Happy 150th birthday to the Romanian Geography Society. 

The website gives information about the founding of the Society in 1875. Following the official linking to the royal family at an opening congress, Mr. Vice-President A.A. Cantacuzino, on behalf of the society’s members, responded:

Most Exalted Lord,

“When a society feels the need for a useful institution, then from all sides the desire to satisfy it manifests; the institution is born imperceptibly and develops through the cooperation of men interested in the intellectual and material prosperity of the country. But when, in addition to this cooperation, the Head of State himself takes that institution under His powerful protection and agrees to guide its destinies, then the future of this institution is assured. Under these favourable conditions is our Geographical Society, whose establishment we inaugurate today.

The importance of such societies from economic and scientific perspectives has been recognized in all countries; thus, as early as 1821, the first geographical society was founded in Paris by Maltebrun and Barbie du Bocage.In 1828, the geographical society was founded in Berlin under the name “Gesellschaft für Erdkunde.”
  • In 1830, the one in London under the name “Royal Geographical Society.”
  • In 1836, the society in Frankfurt am Main.
  • In 1845, the society for geography and related sciences in Darmstadt.
  • In 1845, the Imperial Society in St.
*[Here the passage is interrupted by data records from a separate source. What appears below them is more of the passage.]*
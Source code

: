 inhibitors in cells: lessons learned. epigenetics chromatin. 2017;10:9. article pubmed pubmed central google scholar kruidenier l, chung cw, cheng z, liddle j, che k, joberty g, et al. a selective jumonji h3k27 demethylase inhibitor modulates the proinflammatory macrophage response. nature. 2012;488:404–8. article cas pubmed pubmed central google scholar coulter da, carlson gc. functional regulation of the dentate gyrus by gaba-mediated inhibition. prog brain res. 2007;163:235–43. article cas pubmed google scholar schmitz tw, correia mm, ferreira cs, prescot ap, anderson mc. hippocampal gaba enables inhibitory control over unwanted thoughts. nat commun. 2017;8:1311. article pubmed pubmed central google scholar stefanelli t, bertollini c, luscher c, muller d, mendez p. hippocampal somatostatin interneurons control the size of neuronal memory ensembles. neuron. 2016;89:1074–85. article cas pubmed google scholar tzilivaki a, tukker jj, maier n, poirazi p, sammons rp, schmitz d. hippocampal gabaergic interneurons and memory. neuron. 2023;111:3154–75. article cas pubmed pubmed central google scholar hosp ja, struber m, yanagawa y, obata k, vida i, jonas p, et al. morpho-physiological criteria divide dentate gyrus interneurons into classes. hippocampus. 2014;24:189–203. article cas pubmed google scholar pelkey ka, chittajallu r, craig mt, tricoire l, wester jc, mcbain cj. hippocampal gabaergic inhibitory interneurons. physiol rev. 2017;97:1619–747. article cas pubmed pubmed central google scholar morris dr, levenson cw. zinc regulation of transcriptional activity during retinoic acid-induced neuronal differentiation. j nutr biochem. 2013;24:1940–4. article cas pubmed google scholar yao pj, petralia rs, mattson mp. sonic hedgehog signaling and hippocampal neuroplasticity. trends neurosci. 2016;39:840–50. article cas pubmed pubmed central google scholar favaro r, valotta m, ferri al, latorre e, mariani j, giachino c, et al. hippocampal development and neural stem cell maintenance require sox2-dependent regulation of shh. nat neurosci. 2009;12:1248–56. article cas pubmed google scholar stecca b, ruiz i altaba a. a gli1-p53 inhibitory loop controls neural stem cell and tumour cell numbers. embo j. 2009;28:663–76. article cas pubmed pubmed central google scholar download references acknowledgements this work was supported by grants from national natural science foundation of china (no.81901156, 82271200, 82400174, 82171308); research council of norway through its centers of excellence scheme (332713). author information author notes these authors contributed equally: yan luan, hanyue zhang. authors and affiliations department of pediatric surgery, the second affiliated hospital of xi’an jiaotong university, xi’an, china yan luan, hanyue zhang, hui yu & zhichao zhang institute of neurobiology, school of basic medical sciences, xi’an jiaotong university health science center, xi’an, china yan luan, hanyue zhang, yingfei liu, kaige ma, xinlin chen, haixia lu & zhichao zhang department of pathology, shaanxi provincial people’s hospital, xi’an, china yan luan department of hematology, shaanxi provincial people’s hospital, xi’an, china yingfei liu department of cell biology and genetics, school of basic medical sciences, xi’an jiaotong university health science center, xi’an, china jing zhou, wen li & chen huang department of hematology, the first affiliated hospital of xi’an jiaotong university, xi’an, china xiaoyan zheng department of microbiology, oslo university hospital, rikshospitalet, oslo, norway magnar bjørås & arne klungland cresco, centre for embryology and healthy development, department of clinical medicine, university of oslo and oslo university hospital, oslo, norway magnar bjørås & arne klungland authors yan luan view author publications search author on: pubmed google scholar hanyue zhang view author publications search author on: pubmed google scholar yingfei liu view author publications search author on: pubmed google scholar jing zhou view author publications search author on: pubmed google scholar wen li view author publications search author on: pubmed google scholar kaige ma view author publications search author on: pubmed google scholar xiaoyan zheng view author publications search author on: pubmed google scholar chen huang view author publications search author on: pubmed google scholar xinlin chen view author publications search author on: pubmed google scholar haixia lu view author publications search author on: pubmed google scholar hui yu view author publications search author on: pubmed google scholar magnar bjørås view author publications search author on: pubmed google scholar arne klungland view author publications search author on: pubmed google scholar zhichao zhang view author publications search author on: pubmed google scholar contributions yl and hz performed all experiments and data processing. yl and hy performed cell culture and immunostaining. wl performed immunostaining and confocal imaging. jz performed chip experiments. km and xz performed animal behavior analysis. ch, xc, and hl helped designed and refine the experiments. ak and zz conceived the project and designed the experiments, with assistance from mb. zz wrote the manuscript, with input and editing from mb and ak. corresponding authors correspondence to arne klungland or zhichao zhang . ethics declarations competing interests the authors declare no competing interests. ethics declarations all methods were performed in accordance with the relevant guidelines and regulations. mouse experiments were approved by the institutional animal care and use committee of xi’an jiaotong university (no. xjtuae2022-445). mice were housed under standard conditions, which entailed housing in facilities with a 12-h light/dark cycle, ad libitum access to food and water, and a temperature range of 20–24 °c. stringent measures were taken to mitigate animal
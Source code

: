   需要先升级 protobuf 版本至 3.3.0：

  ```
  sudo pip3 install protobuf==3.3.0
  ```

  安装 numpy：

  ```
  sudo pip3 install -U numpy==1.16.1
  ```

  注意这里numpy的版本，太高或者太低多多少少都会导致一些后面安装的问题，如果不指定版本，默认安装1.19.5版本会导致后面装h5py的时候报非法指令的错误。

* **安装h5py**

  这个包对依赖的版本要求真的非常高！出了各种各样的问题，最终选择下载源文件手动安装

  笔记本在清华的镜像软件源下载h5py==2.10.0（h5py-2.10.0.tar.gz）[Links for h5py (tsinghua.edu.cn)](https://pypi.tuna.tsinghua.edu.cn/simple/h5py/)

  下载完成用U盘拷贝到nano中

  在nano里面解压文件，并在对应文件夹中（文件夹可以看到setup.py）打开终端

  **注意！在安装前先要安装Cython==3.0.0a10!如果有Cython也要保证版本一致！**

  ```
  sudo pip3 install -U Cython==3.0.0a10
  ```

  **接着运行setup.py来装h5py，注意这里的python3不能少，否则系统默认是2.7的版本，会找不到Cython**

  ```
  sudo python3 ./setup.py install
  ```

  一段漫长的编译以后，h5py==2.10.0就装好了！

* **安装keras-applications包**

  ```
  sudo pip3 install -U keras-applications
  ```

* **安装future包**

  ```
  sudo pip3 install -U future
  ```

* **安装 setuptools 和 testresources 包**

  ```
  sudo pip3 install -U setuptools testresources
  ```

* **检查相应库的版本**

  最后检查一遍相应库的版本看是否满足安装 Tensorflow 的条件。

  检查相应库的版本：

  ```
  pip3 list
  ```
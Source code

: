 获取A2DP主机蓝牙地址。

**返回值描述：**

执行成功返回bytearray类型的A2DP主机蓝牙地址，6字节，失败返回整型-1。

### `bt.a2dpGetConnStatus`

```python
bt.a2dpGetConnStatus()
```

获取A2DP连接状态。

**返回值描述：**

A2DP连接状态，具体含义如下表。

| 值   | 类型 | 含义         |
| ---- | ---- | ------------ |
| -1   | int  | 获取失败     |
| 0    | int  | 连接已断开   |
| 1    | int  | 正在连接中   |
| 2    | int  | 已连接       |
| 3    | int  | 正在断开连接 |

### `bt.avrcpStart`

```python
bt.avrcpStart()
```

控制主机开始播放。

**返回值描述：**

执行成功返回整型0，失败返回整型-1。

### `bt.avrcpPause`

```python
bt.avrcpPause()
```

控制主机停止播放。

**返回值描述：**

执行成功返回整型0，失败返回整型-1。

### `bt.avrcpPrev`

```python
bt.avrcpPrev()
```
Petersburg.
  • In 1845, the Imperial Royal Society in Vienna.
  • In 1861, the Society in Leipzig.
  • In 1865, the Society in Dresden, and in 1866 in Italy, whose societies have gained significant momentum in recent years.
Similarly, extra-European countries, especially America, have established geographical societies, particularly since 1840, such as the Society in Boston, New York, etc., following the impulse given by the continent.

The most important society of this kind, however, is undoubtedly the one in London, which also formed two branches, one in Bombay in 1832, and the second in Melbourne in 1860.

For our country, the usefulness of a geographical society is all the greater as it will contribute through its work to the exact knowledge of our ancestral land by ourselves and by other peoples.

Isolated attempts have been made in the past in this immense field, but precisely because they were individual, their results here were modest and could not penetrate all directions of science.